**PROBLEM DETAILS:** Could every line of the data be copied out once more, exactly?
Top of MATERIAL SHOWN
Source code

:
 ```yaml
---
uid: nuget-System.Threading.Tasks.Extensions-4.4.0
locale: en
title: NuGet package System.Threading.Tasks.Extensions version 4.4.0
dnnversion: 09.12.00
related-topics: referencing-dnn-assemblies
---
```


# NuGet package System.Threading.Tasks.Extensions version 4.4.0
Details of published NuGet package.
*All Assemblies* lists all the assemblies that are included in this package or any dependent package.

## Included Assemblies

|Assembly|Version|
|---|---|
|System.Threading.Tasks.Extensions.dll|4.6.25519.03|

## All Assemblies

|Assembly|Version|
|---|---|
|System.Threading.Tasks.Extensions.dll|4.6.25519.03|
Bottom of MATERIAL SHOWN
**PROBLEM SOLUTION:**
Source code

:
 ```yaml
---
uid: nuget-System.Threading.Tasks.Extensions-4.4.0
locale: en
title: NuGet package System.Threading.Tasks.Extensions version 4.4.0
dnnversion: 09.12.00
related-topics: referencing-dnn-assemblies
---
```


# NuGet package System.Threading.Tasks.Extensions version 4.4.0
Details of published NuGet package.
*All Assemblies* lists all the assemblies that are included in this package or any dependent package.

## Included Assemblies

|Assembly|Version|
|---|---|
|System.Threading.Tasks.Extensions.dll|4.6.25519.03|

## All Assemblies

|Assembly|Version|
|---|---|
|System.Threading.Tasks.Extensions.dll|4.6.25519.03|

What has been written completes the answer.